Your instructions: Only the text belongs in the answer: every line of the records below, transcribed exactly.

Available data:
.....
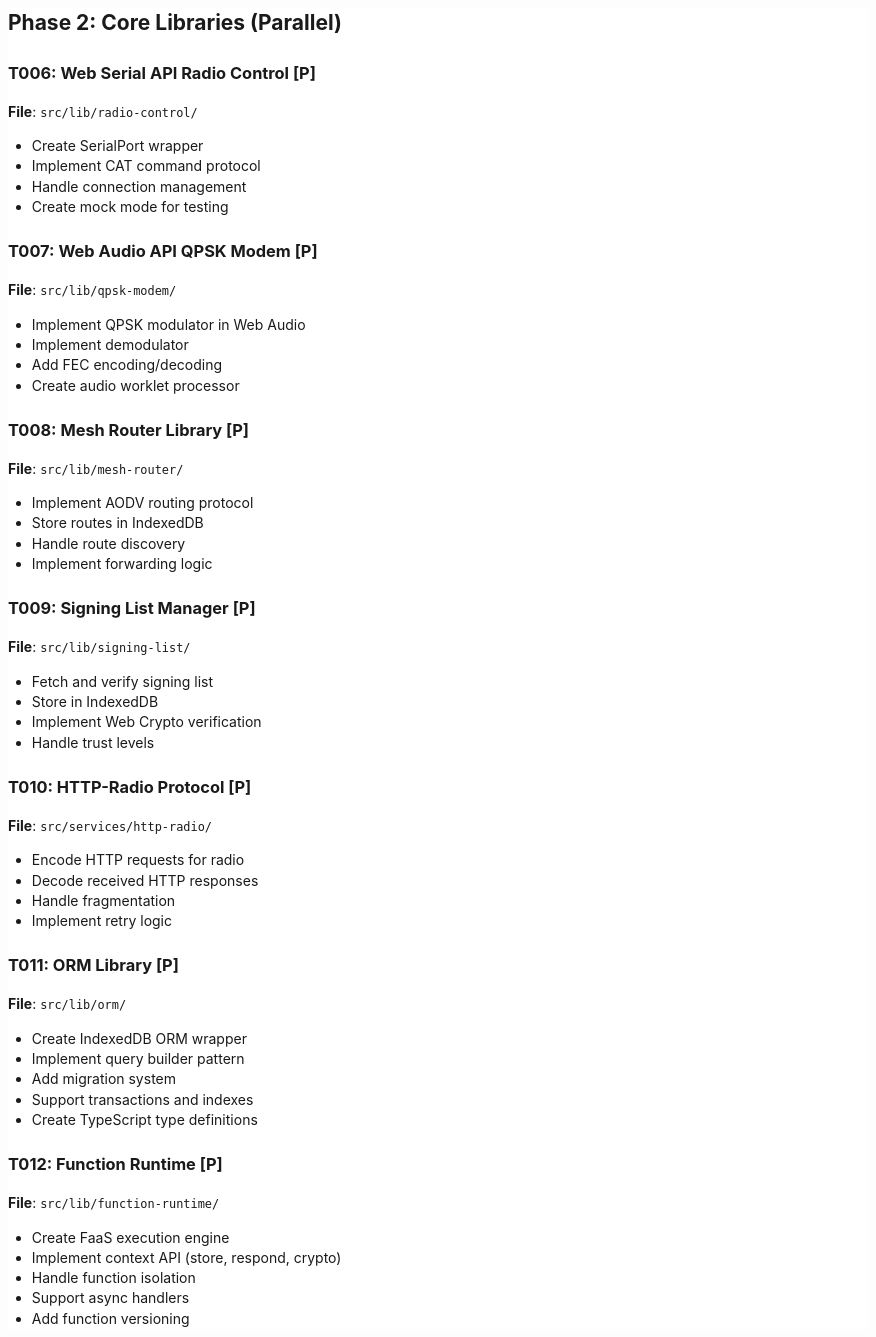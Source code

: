 ## Phase 2: Core Libraries (Parallel)

### T006: Web Serial API Radio Control [P]
**File**: `src/lib/radio-control/`
- Create SerialPort wrapper
- Implement CAT command protocol
- Handle connection management
- Create mock mode for testing

### T007: Web Audio API QPSK Modem [P]
**File**: `src/lib/qpsk-modem/`
- Implement QPSK modulator in Web Audio
- Implement demodulator
- Add FEC encoding/decoding
- Create audio worklet processor

### T008: Mesh Router Library [P]
**File**: `src/lib/mesh-router/`
- Implement AODV routing protocol
- Store routes in IndexedDB
- Handle route discovery
- Implement forwarding logic

### T009: Signing List Manager [P]
**File**: `src/lib/signing-list/`
- Fetch and verify signing list
- Store in IndexedDB
- Implement Web Crypto verification
- Handle trust levels

### T010: HTTP-Radio Protocol [P]
**File**: `src/services/http-radio/`
- Encode HTTP requests for radio
- Decode received HTTP responses
- Handle fragmentation
- Implement retry logic

### T011: ORM Library [P]
**File**: `src/lib/orm/`
- Create IndexedDB ORM wrapper
- Implement query builder pattern
- Add migration system
- Support transactions and indexes
- Create TypeScript type definitions

### T012: Function Runtime [P]
**File**: `src/lib/function-runtime/`
- Create FaaS execution engine
- Implement context API (store, respond, crypto)
- Handle function isolation
- Support async handlers
- Add function versioning
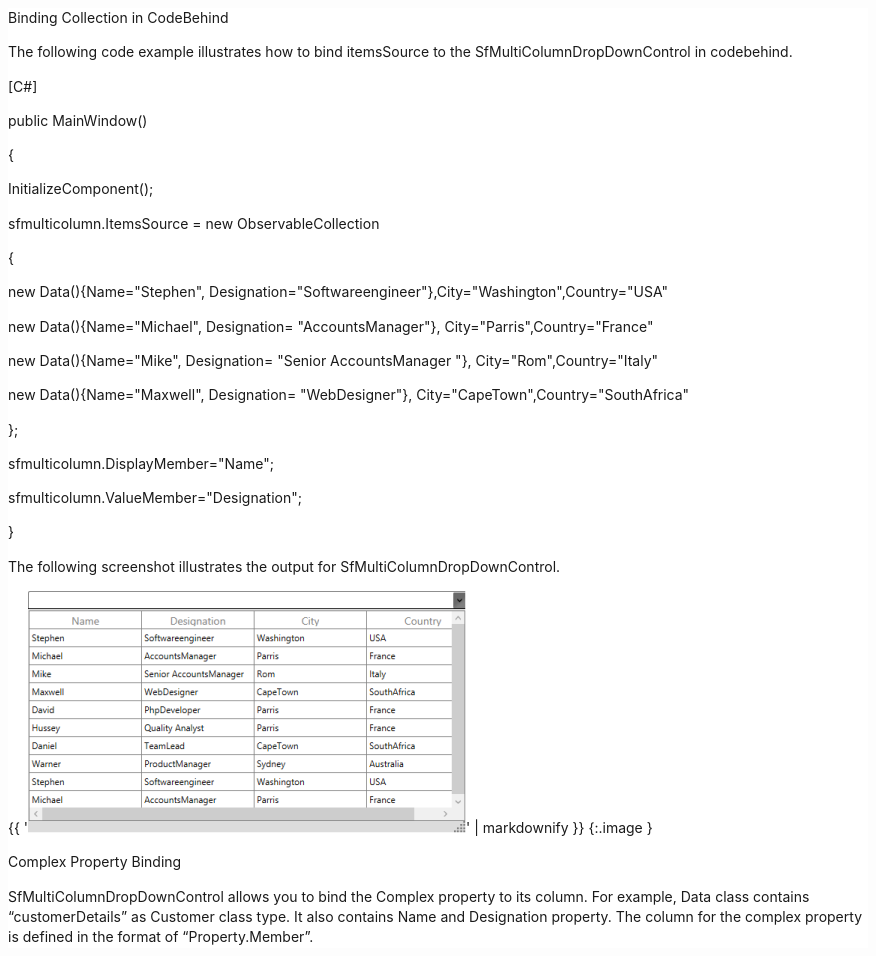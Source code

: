 
Binding Collection in CodeBehind

The following code example illustrates how to bind itemsSource to the SfMultiColumnDropDownControl in codebehind.

[C#] 

public MainWindow()

{

  InitializeComponent();  

 sfmulticolumn.ItemsSource = new ObservableCollection<Data>

{

new Data(){Name="Stephen", Designation="Softwareengineer"},City="Washington",Country="USA"



new Data(){Name="Michael", Designation= "AccountsManager"}, City="Parris",Country="France"



new Data(){Name="Mike", Designation= "Senior AccountsManager "}, City="Rom",Country="Italy"



new Data(){Name="Maxwell", Designation= "WebDesigner"}, City="CapeTown",Country="SouthAfrica"

};    

 sfmulticolumn.DisplayMember="Name";

 sfmulticolumn.ValueMember="Designation";

}



The following screenshot illustrates the output for SfMultiColumnDropDownControl.

{{ '![B:/Support/2015/April/24/Image/Figure2.png](Features_images/Features_img2.png)' | markdownify }}
{:.image }


Complex Property Binding

SfMultiColumnDropDownControl allows you to bind the Complex property to its column. For example, Data class contains “customerDetails” as Customer class type. It also contains Name and Designation property. The column for the complex property is defined in the format of “Property.Member”.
.....
Response to the task:
Source code

: ## Phase 2: Core Libraries (Parallel)

### T006: Web Serial API Radio Control [P]
**File**: `src/lib/radio-control/`
- Create SerialPort wrapper
- Implement CAT command protocol
- Handle connection management
- Create mock mode for testing

### T007: Web Audio API QPSK Modem [P]
**File**: `src/lib/qpsk-modem/`
- Implement QPSK modulator in Web Audio
- Implement demodulator
- Add FEC encoding/decoding
- Create audio worklet processor

### T008: Mesh Router Library [P]
**File**: `src/lib/mesh-router/`
- Implement AODV routing protocol
- Store routes in IndexedDB
- Handle route discovery
- Implement forwarding logic

### T009: Signing List Manager [P]
**File**: `src/lib/signing-list/`
- Fetch and verify signing list
- Store in IndexedDB
- Implement Web Crypto verification
- Handle trust levels

### T010: HTTP-Radio Protocol [P]
**File**: `src/services/http-radio/`
- Encode HTTP requests for radio
- Decode received HTTP responses
- Handle fragmentation
- Implement retry logic

### T011: ORM Library [P]
**File**: `src/lib/orm/`
- Create IndexedDB ORM wrapper
- Implement query builder pattern
- Add migration system
- Support transactions and indexes
- Create TypeScript type definitions

### T012: Function Runtime [P]
**File**: `src/lib/function-runtime/`
- Create FaaS execution engine
- Implement context API (store, respond, crypto)
- Handle function isolation
- Support async handlers
- Add function versioning
Source code

: 
Binding Collection in CodeBehind

The following code example illustrates how to bind itemsSource to the SfMultiColumnDropDownControl in codebehind.

[C#] 

public MainWindow()

{

  InitializeComponent();  

 sfmulticolumn.ItemsSource = new ObservableCollection<Data>

{

new Data(){Name="Stephen", Designation="Softwareengineer"},City="Washington",Country="USA"



new Data(){Name="Michael", Designation= "AccountsManager"}, City="Parris",Country="France"



new Data(){Name="Mike", Designation= "Senior AccountsManager "}, City="Rom",Country="Italy"



new Data(){Name="Maxwell", Designation= "WebDesigner"}, City="CapeTown",Country="SouthAfrica"

};    

 sfmulticolumn.DisplayMember="Name";

 sfmulticolumn.ValueMember="Designation";

}



The following screenshot illustrates the output for SfMultiColumnDropDownControl.

{{ '![B:/Support/2015/April/24/Image/Figure2.png](Features_images/Features_img2.png)' | markdownify }}
{:.image }


Complex Property Binding

SfMultiColumnDropDownControl allows you to bind the Complex property to its column. For example, Data class contains “customerDetails” as Customer class type. It also contains Name and Designation property. The column for the complex property is defined in the format of “Property.Member”.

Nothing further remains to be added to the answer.